Electromagnetic Therapy Outperforms Kegel Exercises for Postpartum Incontinence

New study shows electromagnetic stimulation builds stronger pelvic floor muscles than traditional Kegel exercises in postpartum women.

Tuesday, March 31, 2026 0 views
Published in Narra J0 supporting1 total citations
Medical electromagnetic therapy chair in modern clinic setting with female patient receiving pelvic floor treatment

Summary

A randomized controlled trial of 40 postpartum women with stress urinary incontinence found electromagnetic stimulation (EMS) therapy significantly more effective than Kegel exercises for strengthening pelvic floor muscles. While both treatments improved symptoms and reduced incontinence severity equally, EMS produced twice the muscle strength gains (16.5 vs 8.0 cmH₂O). The EMS group received 15 sessions over 5 weeks, while the Kegel group performed daily exercises for 8 weeks. Both groups showed similar compliance rates and symptom improvements, suggesting EMS may offer a more efficient treatment option for postpartum urinary incontinence.

Detailed Summary

Stress urinary incontinence affects up to 49% of women globally and is particularly common after childbirth, with prevalence in Indonesia ranging from 14.7% to 52% among pregnant women. While Kegel exercises remain the gold standard treatment, adherence challenges and variable outcomes have prompted researchers to explore alternative therapies.

This single-blind randomized controlled trial compared electromagnetic stimulation (EMS) therapy to traditional Kegel exercises in 40 postpartum women diagnosed with stress urinary incontinence at least three months after delivery. The EMS group received 15 sessions of 20-minute treatments three times weekly over 5 weeks using the NOVAMAG NT-60 magnetic chair. The Kegel group performed daily exercises for 8 weeks under physiotherapist guidance.

Both treatments significantly improved urinary symptoms and reduced incontinence severity as measured by standardized questionnaires and pad tests. However, EMS demonstrated superior effectiveness in building pelvic floor muscle strength, achieving more than double the improvement compared to Kegel exercises (16.5 vs 8.0 cmH₂O pressure). Patient compliance was similarly high in both groups, with no significant differences in adherence rates.

These findings suggest EMS therapy may offer a more efficient treatment approach for postpartum stress urinary incontinence. The shorter treatment duration (5 vs 8 weeks) combined with superior muscle strengthening effects could make EMS particularly valuable for women struggling with Kegel exercise adherence or seeking faster results.

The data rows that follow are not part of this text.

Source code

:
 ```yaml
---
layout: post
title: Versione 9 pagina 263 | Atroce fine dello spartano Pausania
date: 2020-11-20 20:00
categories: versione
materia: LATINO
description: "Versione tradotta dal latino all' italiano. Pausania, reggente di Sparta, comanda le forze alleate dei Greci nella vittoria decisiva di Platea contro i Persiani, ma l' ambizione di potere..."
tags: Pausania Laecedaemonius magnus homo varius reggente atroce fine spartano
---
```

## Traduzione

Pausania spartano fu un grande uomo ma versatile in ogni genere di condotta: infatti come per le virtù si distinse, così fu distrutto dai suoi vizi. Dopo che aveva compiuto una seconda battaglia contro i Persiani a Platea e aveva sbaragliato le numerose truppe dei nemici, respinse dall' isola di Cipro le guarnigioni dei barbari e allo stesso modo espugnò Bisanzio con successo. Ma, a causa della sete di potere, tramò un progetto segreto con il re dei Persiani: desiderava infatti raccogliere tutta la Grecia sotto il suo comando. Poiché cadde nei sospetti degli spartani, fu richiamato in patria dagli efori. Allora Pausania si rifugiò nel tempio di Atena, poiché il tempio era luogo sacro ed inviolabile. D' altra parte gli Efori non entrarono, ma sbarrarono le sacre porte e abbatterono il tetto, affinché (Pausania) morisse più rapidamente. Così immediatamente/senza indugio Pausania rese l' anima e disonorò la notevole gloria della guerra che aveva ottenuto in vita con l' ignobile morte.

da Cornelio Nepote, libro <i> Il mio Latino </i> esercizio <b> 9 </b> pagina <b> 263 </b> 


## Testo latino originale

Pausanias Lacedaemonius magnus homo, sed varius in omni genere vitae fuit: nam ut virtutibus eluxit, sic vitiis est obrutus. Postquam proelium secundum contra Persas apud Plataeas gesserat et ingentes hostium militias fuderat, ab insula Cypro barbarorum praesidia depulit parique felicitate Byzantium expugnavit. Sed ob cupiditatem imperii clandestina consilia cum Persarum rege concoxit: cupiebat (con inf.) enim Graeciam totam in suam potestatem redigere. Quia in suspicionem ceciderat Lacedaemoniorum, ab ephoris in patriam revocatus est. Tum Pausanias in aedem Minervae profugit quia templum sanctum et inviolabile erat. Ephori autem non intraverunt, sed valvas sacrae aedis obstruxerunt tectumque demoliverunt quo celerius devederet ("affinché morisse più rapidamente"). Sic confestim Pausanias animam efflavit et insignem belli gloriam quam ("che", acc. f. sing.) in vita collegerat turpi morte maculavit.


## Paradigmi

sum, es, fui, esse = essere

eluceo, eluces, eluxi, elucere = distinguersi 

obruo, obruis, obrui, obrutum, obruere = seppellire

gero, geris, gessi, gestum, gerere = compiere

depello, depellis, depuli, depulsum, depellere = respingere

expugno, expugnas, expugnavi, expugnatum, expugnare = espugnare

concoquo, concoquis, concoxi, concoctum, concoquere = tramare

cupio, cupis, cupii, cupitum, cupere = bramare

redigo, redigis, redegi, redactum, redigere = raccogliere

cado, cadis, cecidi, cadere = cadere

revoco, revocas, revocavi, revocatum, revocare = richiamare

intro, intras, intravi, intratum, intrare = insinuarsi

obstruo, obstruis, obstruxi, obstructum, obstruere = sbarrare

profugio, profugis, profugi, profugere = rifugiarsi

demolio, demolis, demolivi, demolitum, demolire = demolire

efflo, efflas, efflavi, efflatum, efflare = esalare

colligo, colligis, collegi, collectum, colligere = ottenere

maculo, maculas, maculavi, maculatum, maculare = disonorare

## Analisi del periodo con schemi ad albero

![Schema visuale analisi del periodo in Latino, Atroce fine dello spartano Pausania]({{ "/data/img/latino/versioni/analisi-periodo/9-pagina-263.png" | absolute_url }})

The study's limitations include its small sample size and single-center design. Additionally, the different treatment durations between groups make direct comparisons challenging, and longer-term follow-up data would strengthen the conclusions about sustained benefits.

Key Findings

  • EMS therapy doubled pelvic floor muscle strength gains compared to Kegel exercises (16.5 vs 8.0 cmH₂O)
  • Both treatments equally improved urinary symptoms and reduced incontinence severity
  • EMS required shorter treatment duration (5 weeks vs 8 weeks for Kegel exercises)
  • Patient compliance rates were similarly high for both treatment approaches
  • No significant differences in baseline characteristics between treatment groups

Methodology

Single-blind randomized controlled trial of 40 postpartum women with stress urinary incontinence, comparing 15 sessions of electromagnetic stimulation over 5 weeks versus daily Kegel exercises for 8 weeks. Outcomes measured using validated questionnaires, pad tests, and perineometer muscle strength assessments.

Study Limitations

Small sample size (40 participants), single-center design, and different treatment durations between groups limit generalizability. Longer-term follow-up needed to assess sustained benefits and optimal treatment protocols.